Well, I'm not mesh-specialist, maybe @SeppoTakalo can comment on that.
Hi, [ERROR:] M2MInterface::SecureConnectionFailed is the error that I can spot from your traces. We have noticed that error when client is trying reconnection during long runs. One of the findings was client was leaking memory for every reconnection sequence on client side which cumulatively caused the TLS handshake to eventually fail as mbedTLS fails to allocate memory for further handshakes. We have a PR https://github.com/ARMmbed/mbed-client-c/pull/117 but we need to merge this to mbed-os for the fix to be in.
Would it be possible to have ping tests done for this kind of networks?
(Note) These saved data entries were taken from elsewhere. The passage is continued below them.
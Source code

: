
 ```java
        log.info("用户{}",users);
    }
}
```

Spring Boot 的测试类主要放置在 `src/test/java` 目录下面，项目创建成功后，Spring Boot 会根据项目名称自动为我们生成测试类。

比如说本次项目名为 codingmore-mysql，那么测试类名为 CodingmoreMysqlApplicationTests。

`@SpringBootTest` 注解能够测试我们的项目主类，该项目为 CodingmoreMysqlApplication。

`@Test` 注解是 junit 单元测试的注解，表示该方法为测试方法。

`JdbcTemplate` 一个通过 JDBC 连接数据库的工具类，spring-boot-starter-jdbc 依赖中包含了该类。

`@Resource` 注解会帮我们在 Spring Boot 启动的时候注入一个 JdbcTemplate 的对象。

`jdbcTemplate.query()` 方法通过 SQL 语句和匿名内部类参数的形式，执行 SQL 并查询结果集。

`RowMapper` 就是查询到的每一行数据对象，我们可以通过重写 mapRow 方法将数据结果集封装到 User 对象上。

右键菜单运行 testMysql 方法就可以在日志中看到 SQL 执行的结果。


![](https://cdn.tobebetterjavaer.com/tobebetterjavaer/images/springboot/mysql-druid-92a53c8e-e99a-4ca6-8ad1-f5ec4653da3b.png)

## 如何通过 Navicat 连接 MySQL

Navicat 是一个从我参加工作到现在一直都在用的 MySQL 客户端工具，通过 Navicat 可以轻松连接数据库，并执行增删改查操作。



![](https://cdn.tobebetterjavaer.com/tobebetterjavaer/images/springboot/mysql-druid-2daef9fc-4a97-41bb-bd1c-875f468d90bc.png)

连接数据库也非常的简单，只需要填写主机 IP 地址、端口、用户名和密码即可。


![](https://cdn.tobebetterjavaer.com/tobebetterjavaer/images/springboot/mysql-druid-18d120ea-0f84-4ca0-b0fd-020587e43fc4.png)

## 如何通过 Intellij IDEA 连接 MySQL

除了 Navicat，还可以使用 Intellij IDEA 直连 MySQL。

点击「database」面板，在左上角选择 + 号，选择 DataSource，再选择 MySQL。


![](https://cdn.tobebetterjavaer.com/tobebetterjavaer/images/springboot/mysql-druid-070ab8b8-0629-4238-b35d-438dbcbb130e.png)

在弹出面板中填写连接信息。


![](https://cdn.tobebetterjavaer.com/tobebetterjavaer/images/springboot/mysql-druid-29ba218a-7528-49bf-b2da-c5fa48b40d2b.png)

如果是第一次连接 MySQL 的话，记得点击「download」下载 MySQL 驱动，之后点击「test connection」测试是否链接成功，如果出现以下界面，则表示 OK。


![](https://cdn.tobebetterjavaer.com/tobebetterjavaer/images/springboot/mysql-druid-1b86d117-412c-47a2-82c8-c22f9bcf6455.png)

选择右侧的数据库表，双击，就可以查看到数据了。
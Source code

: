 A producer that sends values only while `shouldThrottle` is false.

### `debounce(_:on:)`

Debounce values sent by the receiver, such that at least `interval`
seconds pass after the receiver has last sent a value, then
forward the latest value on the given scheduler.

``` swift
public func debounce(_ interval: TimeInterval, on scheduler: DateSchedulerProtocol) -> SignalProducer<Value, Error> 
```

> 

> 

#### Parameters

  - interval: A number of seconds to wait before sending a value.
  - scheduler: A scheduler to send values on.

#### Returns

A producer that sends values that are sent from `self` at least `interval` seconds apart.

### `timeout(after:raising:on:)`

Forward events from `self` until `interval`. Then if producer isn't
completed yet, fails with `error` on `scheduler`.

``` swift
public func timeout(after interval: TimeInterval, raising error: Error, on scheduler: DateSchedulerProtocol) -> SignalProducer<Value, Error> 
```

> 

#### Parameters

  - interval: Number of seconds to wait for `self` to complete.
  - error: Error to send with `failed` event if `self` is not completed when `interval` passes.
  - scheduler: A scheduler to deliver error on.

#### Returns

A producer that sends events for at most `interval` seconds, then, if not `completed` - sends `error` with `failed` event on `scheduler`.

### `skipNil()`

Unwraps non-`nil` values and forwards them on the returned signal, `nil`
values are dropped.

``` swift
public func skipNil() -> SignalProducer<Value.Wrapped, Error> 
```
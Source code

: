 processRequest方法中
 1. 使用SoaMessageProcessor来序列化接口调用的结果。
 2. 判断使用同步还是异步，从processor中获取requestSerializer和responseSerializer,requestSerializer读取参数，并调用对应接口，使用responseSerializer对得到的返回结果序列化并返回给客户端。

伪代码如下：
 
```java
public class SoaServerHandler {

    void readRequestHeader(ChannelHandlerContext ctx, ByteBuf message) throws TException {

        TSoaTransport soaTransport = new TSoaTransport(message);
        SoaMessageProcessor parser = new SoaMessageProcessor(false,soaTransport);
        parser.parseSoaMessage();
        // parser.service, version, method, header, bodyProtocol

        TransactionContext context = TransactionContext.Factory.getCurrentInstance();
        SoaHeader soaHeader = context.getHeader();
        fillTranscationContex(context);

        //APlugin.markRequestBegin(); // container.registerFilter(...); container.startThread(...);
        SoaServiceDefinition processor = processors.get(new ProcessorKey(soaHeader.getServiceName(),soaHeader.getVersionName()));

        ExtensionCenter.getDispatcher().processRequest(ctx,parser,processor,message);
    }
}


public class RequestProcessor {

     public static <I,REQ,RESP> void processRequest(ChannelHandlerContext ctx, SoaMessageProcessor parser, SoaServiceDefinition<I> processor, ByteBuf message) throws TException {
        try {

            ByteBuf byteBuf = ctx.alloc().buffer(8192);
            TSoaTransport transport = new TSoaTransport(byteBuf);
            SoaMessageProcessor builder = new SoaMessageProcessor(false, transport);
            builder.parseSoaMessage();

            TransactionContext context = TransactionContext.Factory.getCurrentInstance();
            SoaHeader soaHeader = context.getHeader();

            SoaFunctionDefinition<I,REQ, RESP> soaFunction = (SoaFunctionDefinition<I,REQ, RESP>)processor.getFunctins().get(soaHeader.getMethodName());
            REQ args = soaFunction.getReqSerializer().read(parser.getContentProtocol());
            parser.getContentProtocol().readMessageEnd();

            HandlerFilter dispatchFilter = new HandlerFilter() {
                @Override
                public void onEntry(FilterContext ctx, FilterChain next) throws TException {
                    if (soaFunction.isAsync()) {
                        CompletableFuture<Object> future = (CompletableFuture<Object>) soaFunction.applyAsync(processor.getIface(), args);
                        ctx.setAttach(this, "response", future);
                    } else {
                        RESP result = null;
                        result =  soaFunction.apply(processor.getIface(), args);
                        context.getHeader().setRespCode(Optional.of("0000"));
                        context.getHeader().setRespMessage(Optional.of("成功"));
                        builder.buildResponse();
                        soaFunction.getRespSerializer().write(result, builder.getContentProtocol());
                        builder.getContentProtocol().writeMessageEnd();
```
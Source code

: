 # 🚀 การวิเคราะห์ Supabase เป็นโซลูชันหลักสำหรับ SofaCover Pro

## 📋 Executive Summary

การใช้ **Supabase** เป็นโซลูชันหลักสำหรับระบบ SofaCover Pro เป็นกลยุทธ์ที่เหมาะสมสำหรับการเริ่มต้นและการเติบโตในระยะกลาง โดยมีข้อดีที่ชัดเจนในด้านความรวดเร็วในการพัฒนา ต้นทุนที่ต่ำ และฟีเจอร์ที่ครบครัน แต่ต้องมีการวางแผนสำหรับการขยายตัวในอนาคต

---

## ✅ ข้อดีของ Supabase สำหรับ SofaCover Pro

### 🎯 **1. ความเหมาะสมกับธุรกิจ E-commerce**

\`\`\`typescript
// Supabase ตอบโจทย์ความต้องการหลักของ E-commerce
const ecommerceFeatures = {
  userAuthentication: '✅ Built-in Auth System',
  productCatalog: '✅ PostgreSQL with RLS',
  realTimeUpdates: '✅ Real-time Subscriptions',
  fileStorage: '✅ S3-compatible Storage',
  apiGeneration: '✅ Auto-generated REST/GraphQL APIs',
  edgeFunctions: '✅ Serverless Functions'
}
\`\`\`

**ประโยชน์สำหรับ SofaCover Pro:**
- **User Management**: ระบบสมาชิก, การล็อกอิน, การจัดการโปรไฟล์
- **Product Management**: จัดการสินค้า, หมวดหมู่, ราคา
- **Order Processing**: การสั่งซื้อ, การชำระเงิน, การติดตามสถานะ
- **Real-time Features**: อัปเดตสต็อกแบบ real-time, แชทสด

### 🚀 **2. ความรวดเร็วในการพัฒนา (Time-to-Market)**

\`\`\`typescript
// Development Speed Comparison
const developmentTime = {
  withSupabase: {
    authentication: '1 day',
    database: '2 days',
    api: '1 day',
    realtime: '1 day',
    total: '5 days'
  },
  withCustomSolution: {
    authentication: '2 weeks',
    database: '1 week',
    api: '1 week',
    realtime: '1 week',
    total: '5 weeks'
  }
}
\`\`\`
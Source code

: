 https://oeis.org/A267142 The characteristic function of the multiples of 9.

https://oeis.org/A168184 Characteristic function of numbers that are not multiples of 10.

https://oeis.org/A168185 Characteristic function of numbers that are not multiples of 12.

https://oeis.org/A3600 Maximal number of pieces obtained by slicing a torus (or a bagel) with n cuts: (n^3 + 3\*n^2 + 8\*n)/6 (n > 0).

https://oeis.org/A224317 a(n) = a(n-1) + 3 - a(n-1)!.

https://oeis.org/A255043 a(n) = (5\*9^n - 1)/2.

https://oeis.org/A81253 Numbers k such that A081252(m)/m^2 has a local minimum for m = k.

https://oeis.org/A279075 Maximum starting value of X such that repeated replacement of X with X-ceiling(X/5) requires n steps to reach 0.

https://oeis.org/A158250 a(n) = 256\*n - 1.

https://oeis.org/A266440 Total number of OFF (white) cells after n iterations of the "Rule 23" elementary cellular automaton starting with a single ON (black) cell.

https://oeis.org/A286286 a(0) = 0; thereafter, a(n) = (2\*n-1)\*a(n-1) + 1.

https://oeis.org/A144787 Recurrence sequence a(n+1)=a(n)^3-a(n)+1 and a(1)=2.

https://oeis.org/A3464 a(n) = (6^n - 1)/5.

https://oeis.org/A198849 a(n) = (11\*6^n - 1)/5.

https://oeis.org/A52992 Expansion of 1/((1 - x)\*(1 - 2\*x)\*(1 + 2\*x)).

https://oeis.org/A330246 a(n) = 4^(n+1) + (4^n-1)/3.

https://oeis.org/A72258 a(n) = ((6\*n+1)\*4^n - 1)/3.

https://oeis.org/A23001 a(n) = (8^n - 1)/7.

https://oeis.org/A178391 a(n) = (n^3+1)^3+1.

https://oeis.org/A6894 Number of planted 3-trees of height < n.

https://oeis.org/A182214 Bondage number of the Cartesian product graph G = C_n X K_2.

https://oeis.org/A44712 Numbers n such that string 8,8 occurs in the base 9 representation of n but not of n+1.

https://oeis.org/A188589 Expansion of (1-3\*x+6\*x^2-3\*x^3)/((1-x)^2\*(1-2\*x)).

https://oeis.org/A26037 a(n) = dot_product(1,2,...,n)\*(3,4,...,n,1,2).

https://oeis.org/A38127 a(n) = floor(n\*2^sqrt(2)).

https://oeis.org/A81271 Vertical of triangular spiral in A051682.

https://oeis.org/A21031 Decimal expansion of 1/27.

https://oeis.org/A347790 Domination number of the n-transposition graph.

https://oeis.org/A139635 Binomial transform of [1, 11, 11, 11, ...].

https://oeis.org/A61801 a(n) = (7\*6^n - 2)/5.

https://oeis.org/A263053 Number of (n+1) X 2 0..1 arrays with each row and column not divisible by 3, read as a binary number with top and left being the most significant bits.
From client logs you can see following lines:
[INFO][6Bo ]: Received MLE Advertisement from fe80::f2f1:f2f3:f4f5:f6f7
That means that it still talks to border router.
However, that is not guarantee that the ethernet connectivity still works.
So I would suggest that when starting up, both node and client, capture their public IPv6 addreses.
Then start ocassionally sending ping requests to both, just to see if they still are reachable from outside network.
When debugging these, its important to know whether:
Thanks @yogpan01,
so if I understand correctly, this behavior is a already known issue?!?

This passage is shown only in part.